### What you need to do
Transcribe the full listing with no word altered.
- Opening Delimiter -
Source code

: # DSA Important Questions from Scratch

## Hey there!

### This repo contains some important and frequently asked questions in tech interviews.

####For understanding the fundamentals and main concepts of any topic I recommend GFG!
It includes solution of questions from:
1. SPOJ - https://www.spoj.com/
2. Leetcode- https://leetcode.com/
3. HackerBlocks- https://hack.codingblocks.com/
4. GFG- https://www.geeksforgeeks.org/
- Closing Delimiter -
### Answer to the problem
Source code

: # DSA Important Questions from Scratch

## Hey there!

### This repo contains some important and frequently asked questions in tech interviews.

####For understanding the fundamentals and main concepts of any topic I recommend GFG!
It includes solution of questions from:
1. SPOJ - https://www.spoj.com/
2. Leetcode- https://leetcode.com/
3. HackerBlocks- https://hack.codingblocks.com/
4. GFG- https://www.geeksforgeeks.org/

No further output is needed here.